[Stored items]
———
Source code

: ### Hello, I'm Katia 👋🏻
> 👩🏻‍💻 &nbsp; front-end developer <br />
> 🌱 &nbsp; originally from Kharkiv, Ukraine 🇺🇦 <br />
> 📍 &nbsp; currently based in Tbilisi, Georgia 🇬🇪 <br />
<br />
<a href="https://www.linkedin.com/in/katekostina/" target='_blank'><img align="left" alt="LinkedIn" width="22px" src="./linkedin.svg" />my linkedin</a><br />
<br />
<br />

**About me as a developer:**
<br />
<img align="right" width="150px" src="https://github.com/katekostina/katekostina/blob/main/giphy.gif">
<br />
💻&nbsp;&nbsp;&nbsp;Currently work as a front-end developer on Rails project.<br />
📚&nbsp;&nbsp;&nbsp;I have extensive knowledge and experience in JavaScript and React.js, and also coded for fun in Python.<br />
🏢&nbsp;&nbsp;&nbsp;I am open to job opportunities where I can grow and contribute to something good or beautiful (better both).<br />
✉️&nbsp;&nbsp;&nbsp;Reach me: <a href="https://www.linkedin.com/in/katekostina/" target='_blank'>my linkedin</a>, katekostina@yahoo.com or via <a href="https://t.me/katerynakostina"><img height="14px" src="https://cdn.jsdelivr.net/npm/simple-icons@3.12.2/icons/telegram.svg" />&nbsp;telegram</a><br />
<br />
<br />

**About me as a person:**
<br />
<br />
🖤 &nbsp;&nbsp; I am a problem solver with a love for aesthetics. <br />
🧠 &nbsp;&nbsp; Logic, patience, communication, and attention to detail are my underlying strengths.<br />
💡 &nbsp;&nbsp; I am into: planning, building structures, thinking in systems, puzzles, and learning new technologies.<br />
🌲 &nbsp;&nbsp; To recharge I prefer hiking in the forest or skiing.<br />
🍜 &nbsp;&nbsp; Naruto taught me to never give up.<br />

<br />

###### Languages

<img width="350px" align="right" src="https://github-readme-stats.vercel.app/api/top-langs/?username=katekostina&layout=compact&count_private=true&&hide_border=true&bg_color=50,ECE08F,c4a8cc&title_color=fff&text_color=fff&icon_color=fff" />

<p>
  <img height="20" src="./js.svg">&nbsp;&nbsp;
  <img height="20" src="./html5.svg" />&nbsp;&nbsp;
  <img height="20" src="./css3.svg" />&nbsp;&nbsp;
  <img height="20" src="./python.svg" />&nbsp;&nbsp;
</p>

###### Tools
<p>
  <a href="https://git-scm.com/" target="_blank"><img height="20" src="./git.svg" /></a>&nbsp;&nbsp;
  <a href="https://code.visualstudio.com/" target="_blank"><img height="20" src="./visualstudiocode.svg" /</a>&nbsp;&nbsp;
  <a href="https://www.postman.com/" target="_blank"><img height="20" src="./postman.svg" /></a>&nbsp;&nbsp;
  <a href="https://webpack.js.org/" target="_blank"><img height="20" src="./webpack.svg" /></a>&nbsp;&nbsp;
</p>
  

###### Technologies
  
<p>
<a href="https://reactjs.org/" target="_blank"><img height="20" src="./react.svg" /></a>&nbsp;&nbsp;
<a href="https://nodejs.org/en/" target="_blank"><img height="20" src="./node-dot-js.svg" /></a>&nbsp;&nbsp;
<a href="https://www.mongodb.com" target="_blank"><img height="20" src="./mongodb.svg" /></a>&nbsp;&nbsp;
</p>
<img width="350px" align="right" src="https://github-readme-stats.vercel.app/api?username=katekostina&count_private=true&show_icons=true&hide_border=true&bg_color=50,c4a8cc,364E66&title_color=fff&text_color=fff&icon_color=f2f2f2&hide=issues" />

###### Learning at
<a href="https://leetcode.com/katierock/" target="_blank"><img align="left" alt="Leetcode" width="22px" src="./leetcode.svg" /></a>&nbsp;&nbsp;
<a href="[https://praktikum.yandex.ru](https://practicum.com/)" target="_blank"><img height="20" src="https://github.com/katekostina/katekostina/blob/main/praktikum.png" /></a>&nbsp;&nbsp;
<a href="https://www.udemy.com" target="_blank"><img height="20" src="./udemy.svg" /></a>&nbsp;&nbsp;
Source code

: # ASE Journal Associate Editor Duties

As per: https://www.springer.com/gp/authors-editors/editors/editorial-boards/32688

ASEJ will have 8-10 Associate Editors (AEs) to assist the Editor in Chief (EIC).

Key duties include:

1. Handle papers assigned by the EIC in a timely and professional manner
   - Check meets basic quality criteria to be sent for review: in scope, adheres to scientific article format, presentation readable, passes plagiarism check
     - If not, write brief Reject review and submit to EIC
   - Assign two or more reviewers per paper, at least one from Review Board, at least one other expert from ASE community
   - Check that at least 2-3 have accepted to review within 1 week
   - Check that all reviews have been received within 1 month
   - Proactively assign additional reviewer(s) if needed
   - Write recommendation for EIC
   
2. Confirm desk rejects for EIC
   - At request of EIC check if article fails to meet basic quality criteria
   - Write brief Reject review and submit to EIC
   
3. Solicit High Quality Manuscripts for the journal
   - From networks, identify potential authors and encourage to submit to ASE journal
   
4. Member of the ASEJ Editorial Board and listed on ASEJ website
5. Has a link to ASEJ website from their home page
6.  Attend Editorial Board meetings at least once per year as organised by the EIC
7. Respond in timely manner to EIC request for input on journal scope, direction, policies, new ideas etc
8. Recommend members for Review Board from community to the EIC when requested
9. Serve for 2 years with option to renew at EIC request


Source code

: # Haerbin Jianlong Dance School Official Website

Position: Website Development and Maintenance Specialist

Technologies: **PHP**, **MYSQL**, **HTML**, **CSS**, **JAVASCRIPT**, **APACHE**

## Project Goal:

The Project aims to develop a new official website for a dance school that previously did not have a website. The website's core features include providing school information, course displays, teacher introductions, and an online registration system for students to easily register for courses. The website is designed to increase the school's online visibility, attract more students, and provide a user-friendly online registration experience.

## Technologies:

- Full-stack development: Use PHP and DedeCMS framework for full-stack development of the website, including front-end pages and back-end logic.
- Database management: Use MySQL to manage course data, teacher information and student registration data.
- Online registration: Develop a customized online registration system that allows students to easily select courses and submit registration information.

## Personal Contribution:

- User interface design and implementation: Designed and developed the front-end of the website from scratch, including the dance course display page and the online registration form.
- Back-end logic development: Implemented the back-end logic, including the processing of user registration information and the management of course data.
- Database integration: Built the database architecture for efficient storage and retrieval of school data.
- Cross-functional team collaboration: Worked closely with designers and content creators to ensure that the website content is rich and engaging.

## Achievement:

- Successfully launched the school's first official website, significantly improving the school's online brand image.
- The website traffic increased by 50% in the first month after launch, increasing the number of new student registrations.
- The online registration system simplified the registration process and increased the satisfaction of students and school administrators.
———
Work instruction>
Each line that holds the string "students" is to be copied from the entries above.

Your solution>
The Project aims to develop a new official website for a dance school that previously did not have a website. The website's core features include providing school information, course displays, teacher introductions, and an online registration system for students to easily register for courses. The website is designed to increase the school's online visibility, attract more students, and provide a user-friendly online registration experience.
- Online registration: Develop a customized online registration system that allows students to easily select courses and submit registration information.
- The online registration system simplified the registration process and increased the satisfaction of students and school administrators.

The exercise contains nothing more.